### What is being asked
Word for word, restate the lines from the start of the data down to the line with "Also, you can", both included.

### Records for processing
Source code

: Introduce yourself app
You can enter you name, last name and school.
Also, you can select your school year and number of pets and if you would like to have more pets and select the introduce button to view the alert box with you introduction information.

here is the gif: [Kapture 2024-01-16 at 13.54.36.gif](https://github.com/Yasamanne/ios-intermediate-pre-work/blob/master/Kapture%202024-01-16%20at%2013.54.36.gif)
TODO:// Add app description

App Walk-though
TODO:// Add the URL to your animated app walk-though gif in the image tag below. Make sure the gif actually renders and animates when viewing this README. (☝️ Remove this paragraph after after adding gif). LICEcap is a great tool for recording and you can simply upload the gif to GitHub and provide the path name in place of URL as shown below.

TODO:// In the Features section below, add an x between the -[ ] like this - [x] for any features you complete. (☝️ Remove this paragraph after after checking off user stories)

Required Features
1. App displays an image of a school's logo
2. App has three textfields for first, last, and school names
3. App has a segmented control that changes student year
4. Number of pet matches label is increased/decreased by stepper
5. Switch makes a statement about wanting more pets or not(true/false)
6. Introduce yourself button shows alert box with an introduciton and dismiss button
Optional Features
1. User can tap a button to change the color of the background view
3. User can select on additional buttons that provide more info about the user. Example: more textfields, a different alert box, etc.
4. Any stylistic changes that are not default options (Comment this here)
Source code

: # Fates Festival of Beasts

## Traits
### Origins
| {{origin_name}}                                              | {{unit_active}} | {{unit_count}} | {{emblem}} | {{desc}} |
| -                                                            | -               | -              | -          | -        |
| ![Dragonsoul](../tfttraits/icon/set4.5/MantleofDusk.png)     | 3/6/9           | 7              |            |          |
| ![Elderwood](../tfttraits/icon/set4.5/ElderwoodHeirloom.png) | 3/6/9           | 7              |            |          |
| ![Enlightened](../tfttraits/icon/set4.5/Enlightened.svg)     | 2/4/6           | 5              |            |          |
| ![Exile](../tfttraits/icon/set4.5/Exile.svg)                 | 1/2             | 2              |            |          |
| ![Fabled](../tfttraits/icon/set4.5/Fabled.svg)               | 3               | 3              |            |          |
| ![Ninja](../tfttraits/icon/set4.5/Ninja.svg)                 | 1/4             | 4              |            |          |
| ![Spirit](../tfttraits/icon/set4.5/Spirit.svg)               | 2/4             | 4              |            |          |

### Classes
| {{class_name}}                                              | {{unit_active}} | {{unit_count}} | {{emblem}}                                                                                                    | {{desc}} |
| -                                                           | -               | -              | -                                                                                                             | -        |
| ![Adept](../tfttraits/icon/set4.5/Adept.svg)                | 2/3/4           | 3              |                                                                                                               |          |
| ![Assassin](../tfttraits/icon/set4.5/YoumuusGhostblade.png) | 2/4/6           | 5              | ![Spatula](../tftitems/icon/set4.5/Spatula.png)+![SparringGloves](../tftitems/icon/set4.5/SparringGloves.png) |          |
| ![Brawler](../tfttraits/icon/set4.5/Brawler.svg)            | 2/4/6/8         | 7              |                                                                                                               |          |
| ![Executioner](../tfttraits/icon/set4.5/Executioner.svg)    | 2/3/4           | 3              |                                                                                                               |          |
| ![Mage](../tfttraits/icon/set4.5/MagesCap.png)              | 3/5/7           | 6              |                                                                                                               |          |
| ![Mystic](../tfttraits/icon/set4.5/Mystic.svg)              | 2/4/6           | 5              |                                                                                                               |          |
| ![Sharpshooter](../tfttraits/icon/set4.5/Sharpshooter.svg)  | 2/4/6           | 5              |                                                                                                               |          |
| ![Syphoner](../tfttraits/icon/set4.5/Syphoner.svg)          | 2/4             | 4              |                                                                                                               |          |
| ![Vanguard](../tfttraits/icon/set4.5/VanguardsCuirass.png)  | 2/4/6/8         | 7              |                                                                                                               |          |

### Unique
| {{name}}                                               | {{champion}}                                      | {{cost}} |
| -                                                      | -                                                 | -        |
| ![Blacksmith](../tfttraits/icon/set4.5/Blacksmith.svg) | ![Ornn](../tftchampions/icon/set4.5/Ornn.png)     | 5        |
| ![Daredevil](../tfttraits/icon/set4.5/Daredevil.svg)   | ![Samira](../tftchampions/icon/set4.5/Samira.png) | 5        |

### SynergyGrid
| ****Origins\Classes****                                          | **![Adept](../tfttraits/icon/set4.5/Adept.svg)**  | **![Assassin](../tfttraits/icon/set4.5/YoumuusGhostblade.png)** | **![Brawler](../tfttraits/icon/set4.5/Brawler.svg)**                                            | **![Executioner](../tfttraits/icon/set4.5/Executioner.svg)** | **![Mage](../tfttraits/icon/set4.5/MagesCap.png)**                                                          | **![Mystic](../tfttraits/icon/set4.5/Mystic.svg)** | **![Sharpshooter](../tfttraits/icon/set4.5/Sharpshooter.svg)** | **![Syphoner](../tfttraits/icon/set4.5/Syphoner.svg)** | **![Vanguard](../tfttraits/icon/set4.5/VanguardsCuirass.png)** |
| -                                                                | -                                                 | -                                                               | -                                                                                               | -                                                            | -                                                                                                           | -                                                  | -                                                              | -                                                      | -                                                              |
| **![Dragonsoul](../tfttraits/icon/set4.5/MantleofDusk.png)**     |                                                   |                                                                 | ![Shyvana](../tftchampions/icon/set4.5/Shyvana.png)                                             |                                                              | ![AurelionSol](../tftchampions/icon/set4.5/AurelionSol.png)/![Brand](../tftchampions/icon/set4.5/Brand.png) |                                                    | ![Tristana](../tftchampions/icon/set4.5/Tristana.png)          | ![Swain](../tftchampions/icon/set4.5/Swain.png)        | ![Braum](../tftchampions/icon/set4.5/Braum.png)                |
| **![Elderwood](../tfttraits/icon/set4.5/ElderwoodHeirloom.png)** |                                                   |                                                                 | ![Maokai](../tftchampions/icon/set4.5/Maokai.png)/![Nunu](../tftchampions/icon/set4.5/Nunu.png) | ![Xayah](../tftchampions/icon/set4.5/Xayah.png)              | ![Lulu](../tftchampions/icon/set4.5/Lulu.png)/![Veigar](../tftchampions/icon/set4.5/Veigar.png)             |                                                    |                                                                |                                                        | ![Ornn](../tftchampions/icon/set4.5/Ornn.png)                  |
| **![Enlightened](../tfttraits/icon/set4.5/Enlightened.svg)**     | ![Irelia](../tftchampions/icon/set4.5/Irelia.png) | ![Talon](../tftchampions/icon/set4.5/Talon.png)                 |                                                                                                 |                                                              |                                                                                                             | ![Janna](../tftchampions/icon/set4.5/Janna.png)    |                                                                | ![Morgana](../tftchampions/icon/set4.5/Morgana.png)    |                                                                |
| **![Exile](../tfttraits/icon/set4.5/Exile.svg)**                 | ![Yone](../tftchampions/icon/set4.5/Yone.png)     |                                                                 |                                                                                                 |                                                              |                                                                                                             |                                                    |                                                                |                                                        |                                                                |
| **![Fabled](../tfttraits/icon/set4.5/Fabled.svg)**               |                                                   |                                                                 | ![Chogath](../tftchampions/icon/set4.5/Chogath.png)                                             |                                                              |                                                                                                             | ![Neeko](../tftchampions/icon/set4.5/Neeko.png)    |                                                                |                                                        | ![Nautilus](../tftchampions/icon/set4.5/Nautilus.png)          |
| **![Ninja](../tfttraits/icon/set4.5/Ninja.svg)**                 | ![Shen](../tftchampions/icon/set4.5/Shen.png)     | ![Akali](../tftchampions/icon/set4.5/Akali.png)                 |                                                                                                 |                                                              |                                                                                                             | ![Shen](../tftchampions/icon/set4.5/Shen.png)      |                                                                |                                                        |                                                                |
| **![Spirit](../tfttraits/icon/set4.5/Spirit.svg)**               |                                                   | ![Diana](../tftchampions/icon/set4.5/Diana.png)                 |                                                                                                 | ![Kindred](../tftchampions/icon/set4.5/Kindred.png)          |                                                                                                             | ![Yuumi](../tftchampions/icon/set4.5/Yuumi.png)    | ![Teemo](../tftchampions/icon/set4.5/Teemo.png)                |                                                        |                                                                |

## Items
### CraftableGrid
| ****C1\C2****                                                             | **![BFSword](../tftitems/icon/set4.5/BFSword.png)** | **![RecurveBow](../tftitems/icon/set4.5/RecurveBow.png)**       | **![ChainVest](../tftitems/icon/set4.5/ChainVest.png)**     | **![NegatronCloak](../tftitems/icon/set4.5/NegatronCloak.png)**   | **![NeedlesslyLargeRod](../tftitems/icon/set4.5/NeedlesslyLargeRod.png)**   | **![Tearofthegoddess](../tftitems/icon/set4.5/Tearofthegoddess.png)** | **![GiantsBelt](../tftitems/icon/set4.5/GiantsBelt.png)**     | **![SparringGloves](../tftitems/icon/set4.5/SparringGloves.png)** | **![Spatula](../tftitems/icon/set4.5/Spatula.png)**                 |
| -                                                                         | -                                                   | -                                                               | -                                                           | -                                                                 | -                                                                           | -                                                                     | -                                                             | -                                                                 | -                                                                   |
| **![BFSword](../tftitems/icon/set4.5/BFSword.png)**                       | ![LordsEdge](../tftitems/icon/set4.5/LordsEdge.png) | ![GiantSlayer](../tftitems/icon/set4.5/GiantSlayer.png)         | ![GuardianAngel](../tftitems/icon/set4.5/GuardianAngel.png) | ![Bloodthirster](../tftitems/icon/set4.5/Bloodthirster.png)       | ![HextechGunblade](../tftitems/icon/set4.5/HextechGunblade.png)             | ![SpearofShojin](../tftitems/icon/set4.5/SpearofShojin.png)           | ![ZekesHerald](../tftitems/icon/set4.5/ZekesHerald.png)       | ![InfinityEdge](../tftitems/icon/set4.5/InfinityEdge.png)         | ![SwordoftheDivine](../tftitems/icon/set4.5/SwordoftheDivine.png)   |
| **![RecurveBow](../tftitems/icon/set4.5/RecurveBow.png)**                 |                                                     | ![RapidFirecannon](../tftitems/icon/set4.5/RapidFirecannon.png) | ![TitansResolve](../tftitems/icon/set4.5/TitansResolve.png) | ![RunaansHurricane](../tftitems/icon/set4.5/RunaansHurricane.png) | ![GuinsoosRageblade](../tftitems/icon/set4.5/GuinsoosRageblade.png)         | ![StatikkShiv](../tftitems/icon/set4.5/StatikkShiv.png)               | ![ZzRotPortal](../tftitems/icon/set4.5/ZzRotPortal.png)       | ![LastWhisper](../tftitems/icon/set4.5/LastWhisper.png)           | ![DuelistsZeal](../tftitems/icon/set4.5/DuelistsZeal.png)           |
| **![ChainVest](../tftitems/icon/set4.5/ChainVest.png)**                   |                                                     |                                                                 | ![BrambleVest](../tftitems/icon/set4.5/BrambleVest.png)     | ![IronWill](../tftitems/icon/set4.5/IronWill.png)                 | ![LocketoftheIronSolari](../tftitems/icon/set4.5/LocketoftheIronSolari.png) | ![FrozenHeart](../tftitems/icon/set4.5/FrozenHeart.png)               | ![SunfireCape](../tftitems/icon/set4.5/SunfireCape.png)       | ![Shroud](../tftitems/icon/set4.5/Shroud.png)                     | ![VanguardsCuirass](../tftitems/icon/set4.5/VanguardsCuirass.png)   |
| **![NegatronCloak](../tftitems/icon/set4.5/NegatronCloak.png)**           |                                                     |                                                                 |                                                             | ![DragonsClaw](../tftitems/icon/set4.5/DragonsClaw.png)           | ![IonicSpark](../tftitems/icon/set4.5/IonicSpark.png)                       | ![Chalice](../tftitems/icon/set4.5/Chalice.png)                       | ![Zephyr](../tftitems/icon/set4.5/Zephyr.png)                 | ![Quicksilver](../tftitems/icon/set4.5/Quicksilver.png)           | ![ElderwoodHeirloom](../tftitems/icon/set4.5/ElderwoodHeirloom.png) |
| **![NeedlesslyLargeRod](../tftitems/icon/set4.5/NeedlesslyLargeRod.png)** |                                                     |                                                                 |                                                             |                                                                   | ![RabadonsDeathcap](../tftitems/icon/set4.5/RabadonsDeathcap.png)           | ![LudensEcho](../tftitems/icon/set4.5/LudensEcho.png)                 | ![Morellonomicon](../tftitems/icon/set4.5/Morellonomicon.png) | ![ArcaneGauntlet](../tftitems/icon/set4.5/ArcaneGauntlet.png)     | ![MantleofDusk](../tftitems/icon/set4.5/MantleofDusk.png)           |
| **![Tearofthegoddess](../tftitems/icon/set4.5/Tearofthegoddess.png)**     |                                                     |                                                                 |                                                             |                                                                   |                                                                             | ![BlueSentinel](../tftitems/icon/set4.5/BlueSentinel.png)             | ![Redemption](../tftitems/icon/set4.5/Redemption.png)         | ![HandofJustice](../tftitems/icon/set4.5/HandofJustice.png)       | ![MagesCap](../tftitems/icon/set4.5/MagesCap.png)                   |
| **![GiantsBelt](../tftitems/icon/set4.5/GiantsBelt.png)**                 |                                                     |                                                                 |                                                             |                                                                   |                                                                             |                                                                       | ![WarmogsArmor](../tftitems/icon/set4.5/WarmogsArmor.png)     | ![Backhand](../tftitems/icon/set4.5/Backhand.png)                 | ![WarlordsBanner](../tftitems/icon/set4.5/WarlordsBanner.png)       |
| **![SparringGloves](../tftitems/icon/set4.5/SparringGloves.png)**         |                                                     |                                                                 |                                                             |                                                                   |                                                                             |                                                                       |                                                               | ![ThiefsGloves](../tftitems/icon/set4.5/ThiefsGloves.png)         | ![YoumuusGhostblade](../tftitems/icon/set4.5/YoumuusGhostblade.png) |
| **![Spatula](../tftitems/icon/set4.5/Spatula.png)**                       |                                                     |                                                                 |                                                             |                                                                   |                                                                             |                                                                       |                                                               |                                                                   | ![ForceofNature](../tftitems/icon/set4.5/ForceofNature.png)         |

### Expected output
Source code

: Introduce yourself app
You can enter you name, last name and school.
Also, you can select your school year and number of pets and if you would like to have more pets and select the introduce button to view the alert box with you introduction information.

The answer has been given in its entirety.